On truth, fear and broken political promises

Jeffrey Simpson | Columnist profile | E-mail
From Wednesday's Globe and Mail

An intellectual lives in truth, or in the pursuit of it; a politician lives in truth's shadows while pursuing power.

A person can be intelligent in politics, but cannot be an intellectual, because an intellectual, if true to world of ideas, must be fearless, whereas a politician usually lives in fear of defeat for himself, party or government.

Intellectuals who move into politics must begin to make compromises with the truth, to move around its edges, to forget the core of what it means to try to live in truth and to settle instead for a world of rationalizations.
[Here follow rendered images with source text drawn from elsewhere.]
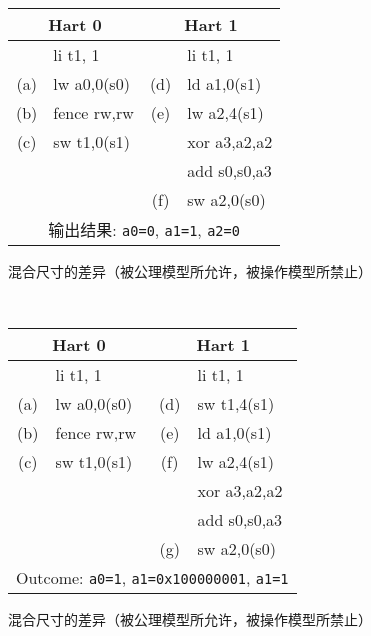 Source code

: \begin{figure}[h!]
  \centering\small
  {\tt
    \begin{tabular}{cl||cl}
    \multicolumn{2}{c}{Hart 0} & \multicolumn{2}{c}{Hart 1} \\
    \hline
          & li t1, 1    &     & li t1, 1      \\
      (a) & lw a0,0(s0) & (d) & ld a1,0(s1)   \\
      (b) & fence rw,rw & (e) & lw a2,4(s1)   \\
      (c) & sw t1,0(s1) &     & xor a3,a2,a2  \\
          &             &     & add s0,s0,a3  \\
          &             & (f) & sw a2,0(s0)   \\
      \hline
      \multicolumn{4}{c}{输出结果: {\tt a0=0}, {\tt a1=1}, {\tt a2=0}}
    \end{tabular}
  }
  \caption{混合尺寸的差异（被公理模型所允许，被操作模型所禁止）
    }
  \label{fig:litmus:discrepancy:rsw2}
\end{figure}

\begin{figure}[h!]
  \centering\small
  {\tt
    \begin{tabular}{cl||cl}
    \multicolumn{2}{c}{Hart 0} & \multicolumn{2}{c}{Hart 1} \\
    \hline
          & li t1, 1    &     & li t1, 1      \\
      (a) & lw a0,0(s0) & (d) & sw t1,4(s1)   \\
      (b) & fence rw,rw & (e) & ld a1,0(s1)   \\
      (c) & sw t1,0(s1) & (f) & lw a2,4(s1)   \\
          &             &     & xor a3,a2,a2  \\
          &             &     & add s0,s0,a3  \\
          &             & (g) & sw a2,0(s0)   \\
      \hline
      \multicolumn{4}{c}{Outcome: {\tt a0=1}, {\tt a1=0x100000001}, {\tt a1=1}}
    \end{tabular}
  }
  \caption{混合尺寸的差异（被公理模型所允许，被操作模型所禁止）}
  \label{fig:litmus:discrepancy:rsw3}
\end{figure}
It is fascinating, therefore, to observe the transition of Liberal Leader Michael Ignatieff from a fine public intellectual to a politician, and in particular the playing at the edges with truth of the kind he would deplore were he not in public life.

A small matter, really, but a revealing one occurred the other day when, having said the country should “wait and see” how he, as prime minister, would deal with the deficit, Mr. Ignatieff referred to his party's record of ending deficits under prime minister Jean Chrétien and finance minister Paul Martin. “We dug the country out of it without raising taxes,” he declared. “We did it before. We'll do it again.”

Alas, this was not so. In the famous 1995 budget that put Canada on the road to eliminating the deficit and set the stage for more than a decade of balanced budgets and prosperity, Mr. Martin raised taxes on corporations, financial institutions, tobacco and gasoline, and made other corporate tax changes and alterations to retirement plans that added about $1.5-billion to Ottawa's coffers each year.

True, most of the deficit-reduction work came in cutting spending on federal programs and transfers to provinces, but the Chrétien-Martin Liberals did raise taxes, Mr. Ignatieff's proclamation to the contrary.

His error was one of those rhetorical flourishes that characterize all politicians who know that not all their statements are checked by the media. If checked, the statements are usually reviewed by other political parties whose own record for veracity is so potted as not to be taken seriously.

An intellectual makes no promises, because he does not know where his inquiries will lead, whereas a politician must make promises, because he seeks power and must purvey hope for a better future to get it.

Political promises, of course, are often broken – as Mr. Ignatieff's pledge to go to China one day and his cancellation of the trip the next – because circumstances change, the promise was dumb at conception, the promise costs too much, whatever.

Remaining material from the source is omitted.